Wind and solar power accounted for 29 percent of Britain’s electricity production last year, putting the country sixth on the global league table — but well behind first-place Denmark.
Analysis by climate and energy think tank Ember noted that while, neither the US nor China were in the top 15 by share, they collectively produce more than two-thirds of the world’s solar and wind power.
Globally, almost 10 per cent of the world’s electricity comes from wind and solar, a figure that has more than doubled since 2015.
The analysis also noted that countries such as Vietnam, Chile and South Korea have seen rapid growth in wind and solar generation.
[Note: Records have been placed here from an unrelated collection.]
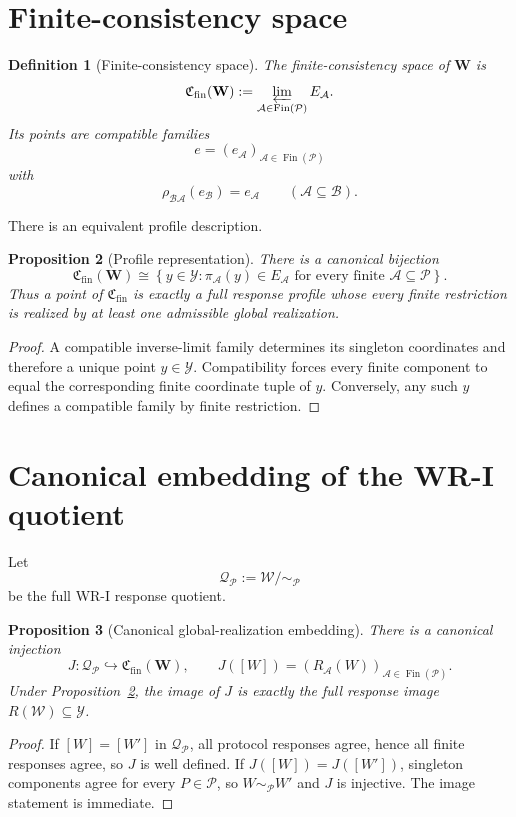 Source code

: \documentclass[11pt]{article}
\newtheorem{definition}{Definition}[section]
\newtheorem{proposition}[definition]{Proposition}
\newcommand{\W}{\mathcal W}
\newcommand{\Pcal}{\mathcal P}
\newcommand{\Acal}{\mathcal A}
\newcommand{\Bcal}{\mathcal B}
\newcommand{\Y}{\mathcal Y}
\newcommand{\Fin}{\operatorname{Fin}}
\newcommand{\Cfin}{\mathfrak C_{\mathrm{fin}}}
\begin{document}
\section{Finite-consistency space}

\begin{definition}[Finite-consistency space]
The \emph{finite-consistency space} of $\mathbf W$ is
\[
\Cfin(\mathbf W)
:=
\varprojlim_{\Acal\in\Fin(\Pcal)}E_{\Acal}.
\]
Its points are compatible families
\[
e=(e_{\Acal})_{\Acal\in\Fin(\Pcal)}
\]
with
\[
\rho_{\Bcal\Acal}(e_{\Bcal})=e_{\Acal}
\qquad
(\Acal\subseteq\Bcal).
\]
\end{definition}

There is an equivalent profile description.

\begin{proposition}[Profile representation]\label{prop:profile-representation}
There is a canonical bijection
\[
\Cfin(\mathbf W)
\cong
\left\{
y\in\Y:
\pi_{\Acal}(y)\in E_{\Acal}
\text{ for every finite }\Acal\subseteq\Pcal
\right\}.
\]
Thus a point of $\Cfin$ is exactly a full response profile whose every finite
restriction is realized by at least one admissible global realization.
\end{proposition}

\begin{proof}
A compatible inverse-limit family determines its singleton coordinates and
therefore a unique point $y\in\Y$. Compatibility forces every finite component
to equal the corresponding finite coordinate tuple of $y$. Conversely, any
such $y$ defines a compatible family by finite restriction.
\end{proof}

\section{Canonical embedding of the WR-I quotient}

Let
\[
\mathcal Q_{\Pcal}:=\W/\!\sim_{\Pcal}
\]
be the full WR-I response quotient.

\begin{proposition}[Canonical global-realization embedding]
There is a canonical injection
\[
J:\mathcal Q_{\Pcal}\hookrightarrow\Cfin(\mathbf W),
\qquad
J([W])=(R_{\Acal}(W))_{\Acal\in\Fin(\Pcal)}.
\]
Under Proposition~\ref{prop:profile-representation}, the image of $J$ is
exactly the full response image $R(\W)\subseteq\Y$.
\end{proposition}

\begin{proof}
If $[W]=[W']$ in $\mathcal Q_{\Pcal}$, all protocol responses agree, hence all
finite responses agree, so $J$ is well defined. If $J([W])=J([W'])$, singleton
components agree for every $P\in\Pcal$, so $W\sim_{\Pcal}W'$ and $J$ is
injective. The image statement is immediate.
\end{proof}
\end{document}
But the International Energy Agency (IEA) warns that 100% clean power is needed by 2040 worldwide to curb climate emissions to limit temperature rises to 1.5C above pre-industrial levels, seen as a threshold beyond which the worst impacts of climate change will be felt.
In the analysis, Ember warned that building enough wind and solar just to keep up with growing power demand will be a key challenge for many countries, as sectors such as heating and transport switch to using electricity.
In the next decade, clean electricity deployment must accelerate to replace fossil fuels and meet rising demand for electricity as the world’s economy electrifies and to provide electricity access for all, the think tanks said.
Charles Moore, Ember’s Europe lead, said: “Wind and solar will be the backbone of the electricity system of the future.
“Countries like the UK are already proving that wind and solar are up to the job.
“However, there is still work to do for advanced economies to achieve 100% clean electricity by 2035 and play their part to avoid dangerous climate change.”
He added: “In the last decade, the UK has led the way in a rapid coal phase-out," and said that as hosts of global Cop26 climate talks in Glasgow this year, the UK could steer the world away from fossil fuels and towards clean electricity.”
The top 15 countries producing wind and solar power as a percentage of electricity production are:
- Denmark 61%
- Uruguay 44%
- Ireland 35%
- Germany 33%
- Spain 29%
- UK 29%
- Greece 27%
- Portugal 26%
- Belgium 20%
- Netherlands 19%
- Italy 17%
- Sweden 17%
- Chile 17%
- Australia 17%
- Romania 16%
Meanwhile 11 per cent of US power comes from solar and wind, while in China the figure is 9 per cent
The analysis warned that despite global optimism for the roll out of renewables, there is an enormous gulf in terms of the speed of deployment.
“Renewables only met a third of Africa’s electricity demand growth in the last five years, with fossil gas making up the rest,” the study said.
“In the next decade, clean electricity deployment must accelerate to both replace fossil fuels and meet rising demand for electricity as we electrify the world’s economy and provide electricity access for all. Wind and solar are the cheapest and cleanest forms of power and are poised to lead this transformation,” the analysis concluded.